Corporate racial responsibility legitimates—at least implicitly—antiregulatory, temporary, and often ad hoc responses to enduring and systemic racial problems. Such an approach is far from racial equity. It often replicates an older, racist, and antidemocratic paradigm whereby the fates of racial minorities are largely in the hands of white corporate elites.
This Article proceeds in four parts. Part I chronicles the major scholarly debates around CSR and corporate purpose. It also begins a racial reckoning in the corporate governance scholarship by detailing how and why scholars should take greater account of race in this literature.
Part II details the corporate racial responsibility debates during the civil rights movement. Activists in cities like Birmingham, Alabama, and Atlanta, Georgia, learned that voluntary desegregation could not end Jim Crow in public accommodations.
Their activism exposed the limits of corporate-led approaches to racial justice, and these experiences ultimately drove them to seek federal civil rights legislation.
Title II, which desegregated public accommodations, proved to be a far more effective and durable remedy for racial discrimination in public accommodations than voluntary desegregation.
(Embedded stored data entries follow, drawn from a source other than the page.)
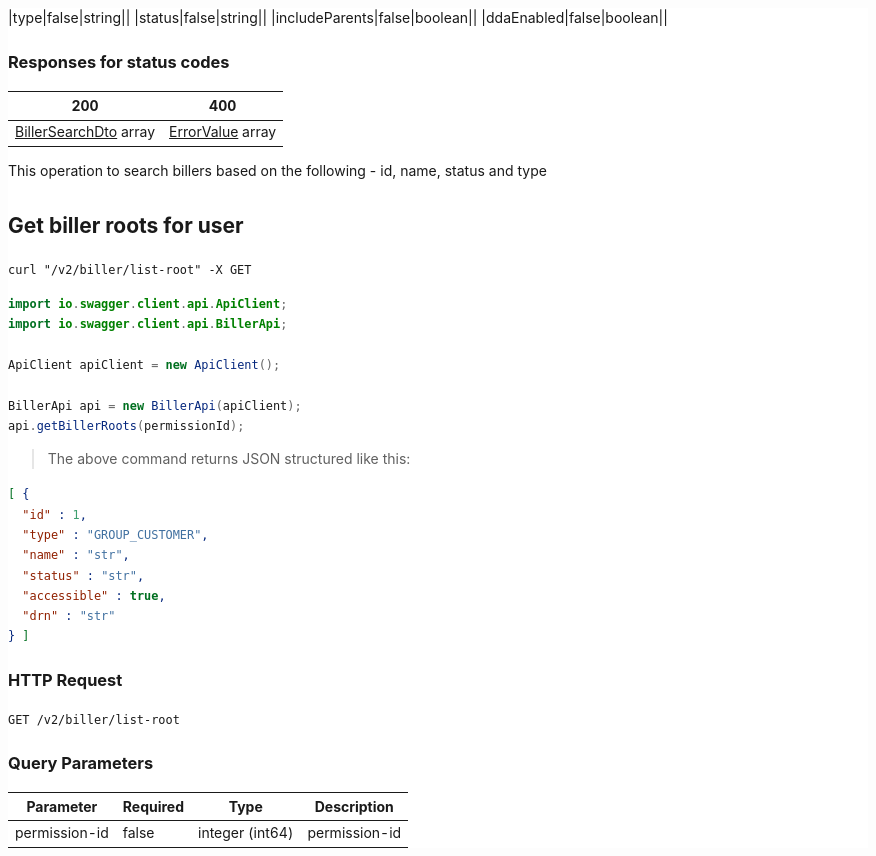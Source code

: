 |type|false|string||
|status|false|string||
|includeParents|false|boolean||
|ddaEnabled|false|boolean||


### Responses for status codes
|200|400|
|----|----|
|[BillerSearchDto](#billersearchdto) array|[ErrorValue](#errorvalue) array|



This operation to search billers based on the following - id, name, status and type

## Get biller roots for user
```shell
curl "/v2/biller/list-root" -X GET
```

```java
import io.swagger.client.api.ApiClient;
import io.swagger.client.api.BillerApi;

ApiClient apiClient = new ApiClient();

BillerApi api = new BillerApi(apiClient);
api.getBillerRoots(permissionId);

```

> The above command returns JSON structured like this:

```json
[ {
  "id" : 1,
  "type" : "GROUP_CUSTOMER",
  "name" : "str",
  "status" : "str",
  "accessible" : true,
  "drn" : "str"
} ]
```

### HTTP Request
`GET /v2/biller/list-root`
### Query Parameters
|Parameter|Required|Type|Description|
|----|----|----|----|
|permission-id|false|integer (int64)|permission-id|
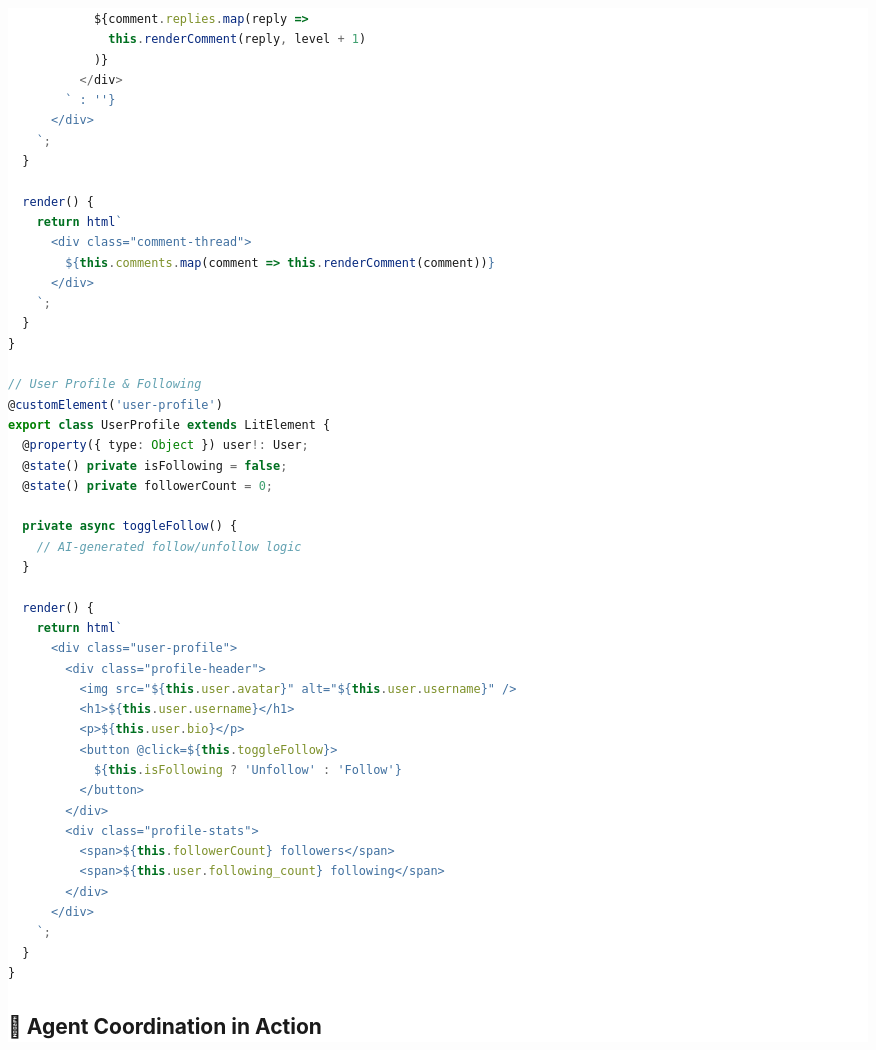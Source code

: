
 ```typescript
            ${comment.replies.map(reply => 
              this.renderComment(reply, level + 1)
            )}
          </div>
        ` : ''}
      </div>
    `;
  }

  render() {
    return html`
      <div class="comment-thread">
        ${this.comments.map(comment => this.renderComment(comment))}
      </div>
    `;
  }
}

// User Profile & Following
@customElement('user-profile')
export class UserProfile extends LitElement {
  @property({ type: Object }) user!: User;
  @state() private isFollowing = false;
  @state() private followerCount = 0;

  private async toggleFollow() {
    // AI-generated follow/unfollow logic
  }

  render() {
    return html`
      <div class="user-profile">
        <div class="profile-header">
          <img src="${this.user.avatar}" alt="${this.user.username}" />
          <h1>${this.user.username}</h1>
          <p>${this.user.bio}</p>
          <button @click=${this.toggleFollow}>
            ${this.isFollowing ? 'Unfollow' : 'Follow'}
          </button>
        </div>
        <div class="profile-stats">
          <span>${this.followerCount} followers</span>
          <span>${this.user.following_count} following</span>
        </div>
      </div>
    `;
  }
}
```

## 🎯 Agent Coordination in Action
Part III analyzes the contemporary debates on corporate racial responsibility, challenging critiques that derive from different—and to some extent, opposed—political stances to show that these critiques ignore the lessons of the civil rights era and miss what is truly problematic about corporate racial responsibility. This Part excavates corporate racial responsibility’s shortcomings, analyzing its market-fundamentalist, antiregulatory features that seek to extract value from the communities corporate racial responsibility is meant to benefit rather than enact meaningful change.
Part IV concludes by applying the lessons learned from civil rights history to the contemporary struggle for racial equity. It offers corporations concrete recommendations so that the recent protests and corporate racial pledges can be more than fleeting moments of racial reckoning. Justice demands far more. If corporations are sincerely committed to ensuring racial equity, they must be honest enough to learn from their past racial shortcomings, bold enough to envision a future beyond mere profit maximization, and committed enough to work for robust, progressive civil rights legislation.